Dazu fiel mir tatsächlich nur eine Sache ein. Der Tag als ich Elias das erste Mal als meinen Chef kennen gelernt hatte. Als ich mich verbrüht hatte. Aber diese Situation hatte doch außer uns nur eine Person mitbekommen.

„Herr Walter", sprach ich meine Gedanken nun laut aus.

„Wie bitte?", fragte Anna verständnislos nach.

„Ach nichts", wank ich ab. „Mir ist gerade nur etwas eingefallen. Ich muss dann auch los. Bis später." Ich eilte direkt nach oben und klopfte an Elias Zugangstür im Treppenhaus.

„Herein", erklang es von innen. Mit Schwung öffnete ich die Tür und rannte Elias fast über den Haufen, da er gerade an dem Aktenregal neben der Tür stand.

„Na du hast es aber eilig", Elias hatte seine gewohnte Lässigkeit wieder gefunden und stoppte mich gerade noch so, bevor ich gegen seine Brust prallte.

„Sorry", nuschelte ich schnell. „Aber ich glaube ich weiß jetzt wer diese Gerüchte über uns verbreitet. Oder ich habe zumindest eine Vermutung, aber noch keine Beweise. Und eigentlich soll man ja keinen ohne Beweise etwas unterstellen. Aber es ist die einzige sinnvolle Erklärung. Außerdem ..."

„Hol mal Luft", unterbrach Elias mich lächelnd. „Wen hast du denn im Verdacht?"

„Herrn Walter", atmete ich ein. „Er ist der Einzige der uns nach der Verbrüh-Aktion in meinem Büro gesehen hat."

„Ja, dieser Gedanke ist mir auch schon gekommen."

„Außerdem scheint er in letzter Zeit irgendwas gegen mich zu haben."

„Das hab ich auch schon bemerkt.
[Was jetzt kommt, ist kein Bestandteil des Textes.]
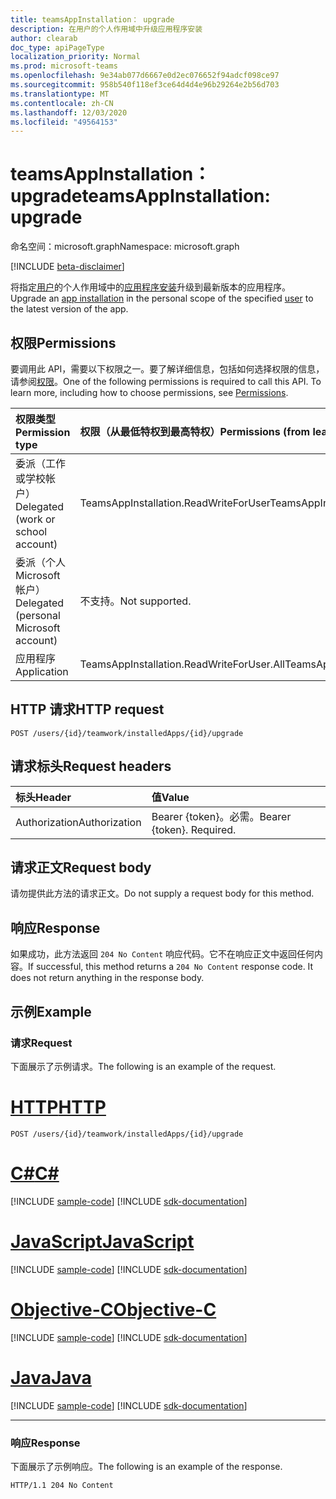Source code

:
 ```yaml
---
title: teamsAppInstallation： upgrade
description: 在用户的个人作用域中升级应用程序安装
author: clearab
doc_type: apiPageType
localization_priority: Normal
ms.prod: microsoft-teams
ms.openlocfilehash: 9e34ab077d6667e0d2ec076652f94adcf098ce97
ms.sourcegitcommit: 958b540f118ef3ce64d4d4e96b29264e2b56d703
ms.translationtype: MT
ms.contentlocale: zh-CN
ms.lasthandoff: 12/03/2020
ms.locfileid: "49564153"
---
```

# <a name="teamsappinstallation-upgrade"></a><span data-ttu-id="66bb9-103">teamsAppInstallation： upgrade</span><span class="sxs-lookup"><span data-stu-id="66bb9-103">teamsAppInstallation: upgrade</span></span>

<span data-ttu-id="66bb9-104">命名空间：microsoft.graph</span><span class="sxs-lookup"><span data-stu-id="66bb9-104">Namespace: microsoft.graph</span></span>

[!INCLUDE [beta-disclaimer](../../includes/beta-disclaimer.md)]

<span data-ttu-id="66bb9-105">将指定[用户](../resources/user.md)的个人作用域中的[应用程序安装](../resources/teamsappinstallation.md)升级到最新版本的应用程序。</span><span class="sxs-lookup"><span data-stu-id="66bb9-105">Upgrade an [app installation](../resources/teamsappinstallation.md) in the personal scope of the specified [user](../resources/user.md) to the latest version of the app.</span></span>

## <a name="permissions"></a><span data-ttu-id="66bb9-106">权限</span><span class="sxs-lookup"><span data-stu-id="66bb9-106">Permissions</span></span>

<span data-ttu-id="66bb9-p101">要调用此 API，需要以下权限之一。要了解详细信息，包括如何选择权限的信息，请参阅[权限](/graph/permissions-reference)。</span><span class="sxs-lookup"><span data-stu-id="66bb9-p101">One of the following permissions is required to call this API. To learn more, including how to choose permissions, see [Permissions](/graph/permissions-reference).</span></span>

|<span data-ttu-id="66bb9-109">权限类型</span><span class="sxs-lookup"><span data-stu-id="66bb9-109">Permission type</span></span>      | <span data-ttu-id="66bb9-110">权限（从最低特权到最高特权）</span><span class="sxs-lookup"><span data-stu-id="66bb9-110">Permissions (from least to most privileged)</span></span>              |
|:--------------------|:---------------------------------------------------------|
|<span data-ttu-id="66bb9-111">委派（工作或学校帐户）</span><span class="sxs-lookup"><span data-stu-id="66bb9-111">Delegated (work or school account)</span></span> | <span data-ttu-id="66bb9-112">TeamsAppInstallation.ReadWriteForUser</span><span class="sxs-lookup"><span data-stu-id="66bb9-112">TeamsAppInstallation.ReadWriteForUser</span></span> |
|<span data-ttu-id="66bb9-113">委派（个人 Microsoft 帐户）</span><span class="sxs-lookup"><span data-stu-id="66bb9-113">Delegated (personal Microsoft account)</span></span> | <span data-ttu-id="66bb9-114">不支持。</span><span class="sxs-lookup"><span data-stu-id="66bb9-114">Not supported.</span></span>    |
|<span data-ttu-id="66bb9-115">应用程序</span><span class="sxs-lookup"><span data-stu-id="66bb9-115">Application</span></span> | <span data-ttu-id="66bb9-116">TeamsAppInstallation.ReadWriteForUser.All</span><span class="sxs-lookup"><span data-stu-id="66bb9-116">TeamsAppInstallation.ReadWriteForUser.All</span></span> |

## <a name="http-request"></a><span data-ttu-id="66bb9-117">HTTP 请求</span><span class="sxs-lookup"><span data-stu-id="66bb9-117">HTTP request</span></span>
<!-- { "blockType": "ignored" } -->
```http
POST /users/{id}/teamwork/installedApps/{id}/upgrade
```

## <a name="request-headers"></a><span data-ttu-id="66bb9-118">请求标头</span><span class="sxs-lookup"><span data-stu-id="66bb9-118">Request headers</span></span>

| <span data-ttu-id="66bb9-119">标头</span><span class="sxs-lookup"><span data-stu-id="66bb9-119">Header</span></span>       | <span data-ttu-id="66bb9-120">值</span><span class="sxs-lookup"><span data-stu-id="66bb9-120">Value</span></span> |
|:---------------|:--------|
| <span data-ttu-id="66bb9-121">Authorization</span><span class="sxs-lookup"><span data-stu-id="66bb9-121">Authorization</span></span>  | <span data-ttu-id="66bb9-p102">Bearer {token}。必需。</span><span class="sxs-lookup"><span data-stu-id="66bb9-p102">Bearer {token}. Required.</span></span>  |

## <a name="request-body"></a><span data-ttu-id="66bb9-124">请求正文</span><span class="sxs-lookup"><span data-stu-id="66bb9-124">Request body</span></span>

<span data-ttu-id="66bb9-125">请勿提供此方法的请求正文。</span><span class="sxs-lookup"><span data-stu-id="66bb9-125">Do not supply a request body for this method.</span></span>

## <a name="response"></a><span data-ttu-id="66bb9-126">响应</span><span class="sxs-lookup"><span data-stu-id="66bb9-126">Response</span></span>

<span data-ttu-id="66bb9-p103">如果成功，此方法返回 `204 No Content` 响应代码。它不在响应正文中返回任何内容。</span><span class="sxs-lookup"><span data-stu-id="66bb9-p103">If successful, this method returns a `204 No Content` response code. It does not return anything in the response body.</span></span>

## <a name="example"></a><span data-ttu-id="66bb9-129">示例</span><span class="sxs-lookup"><span data-stu-id="66bb9-129">Example</span></span>

### <a name="request"></a><span data-ttu-id="66bb9-130">请求</span><span class="sxs-lookup"><span data-stu-id="66bb9-130">Request</span></span>

<span data-ttu-id="66bb9-131">下面展示了示例请求。</span><span class="sxs-lookup"><span data-stu-id="66bb9-131">The following is an example of the request.</span></span>


# <a name="http"></a>[<span data-ttu-id="66bb9-132">HTTP</span><span class="sxs-lookup"><span data-stu-id="66bb9-132">HTTP</span></span>](#tab/http)
<!-- {
  "blockType": "request",
  "name": "user_upgrade_teamsApp"
}-->
```http
POST /users/{id}/teamwork/installedApps/{id}/upgrade
```
# <a name="c"></a>[<span data-ttu-id="66bb9-133">C#</span><span class="sxs-lookup"><span data-stu-id="66bb9-133">C#</span></span>](#tab/csharp)
[!INCLUDE [sample-code](../includes/snippets/csharp/user-upgrade-teamsapp-csharp-snippets.md)]
[!INCLUDE [sdk-documentation](../includes/snippets/snippets-sdk-documentation-link.md)]

# <a name="javascript"></a>[<span data-ttu-id="66bb9-134">JavaScript</span><span class="sxs-lookup"><span data-stu-id="66bb9-134">JavaScript</span></span>](#tab/javascript)
[!INCLUDE [sample-code](../includes/snippets/javascript/user-upgrade-teamsapp-javascript-snippets.md)]
[!INCLUDE [sdk-documentation](../includes/snippets/snippets-sdk-documentation-link.md)]

# <a name="objective-c"></a>[<span data-ttu-id="66bb9-135">Objective-C</span><span class="sxs-lookup"><span data-stu-id="66bb9-135">Objective-C</span></span>](#tab/objc)
[!INCLUDE [sample-code](../includes/snippets/objc/user-upgrade-teamsapp-objc-snippets.md)]
[!INCLUDE [sdk-documentation](../includes/snippets/snippets-sdk-documentation-link.md)]

# <a name="java"></a>[<span data-ttu-id="66bb9-136">Java</span><span class="sxs-lookup"><span data-stu-id="66bb9-136">Java</span></span>](#tab/java)
[!INCLUDE [sample-code](../includes/snippets/java/user-upgrade-teamsapp-java-snippets.md)]
[!INCLUDE [sdk-documentation](../includes/snippets/snippets-sdk-documentation-link.md)]

---


### <a name="response"></a><span data-ttu-id="66bb9-137">响应</span><span class="sxs-lookup"><span data-stu-id="66bb9-137">Response</span></span>

<span data-ttu-id="66bb9-138">下面展示了示例响应。</span><span class="sxs-lookup"><span data-stu-id="66bb9-138">The following is an example of the response.</span></span>

<!-- {
  "blockType": "response",
  "name": "user_upgrade_teamsApp",
  "truncated": true
} -->
```http
HTTP/1.1 204 No Content
```

<!-- uuid: 8fcb5dbc-d5aa-4681-8e31-b001d5168d79
2015-10-25 14:57:30 UTC -->
<!--
{
  "type": "#page.annotation",
  "description": "Upgrade teamsApp for user",
  "keywords": "",
  "section": "documentation",
  "tocPath": "",
  "suppressions": []
}
-->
Aber warum sollte Herr Walter so etwas verbreiten?"

„Ich weiß es nicht", gab ich ehrlich zu. „Naja, vielleicht findet Anna ja noch etwas raus. Ich mach mich dann mal wieder an die Arbeit. Nicht das uns noch mehr unterstellt wird."

„Das regelt sich schon wieder", beruhigte Elias mich. „Und das nächste Mal sollten diese Gerüchte doch bitte wahre Hintergründe haben."

„Hm?", verwirrt blieb ich stehen. Den letzten Satz hatte Elias gesagt, als ich eigentlich schon zur Tür raus war.

„Ach nichts", wank Elias ab und setzte sich wieder an seinen Schreibtisch.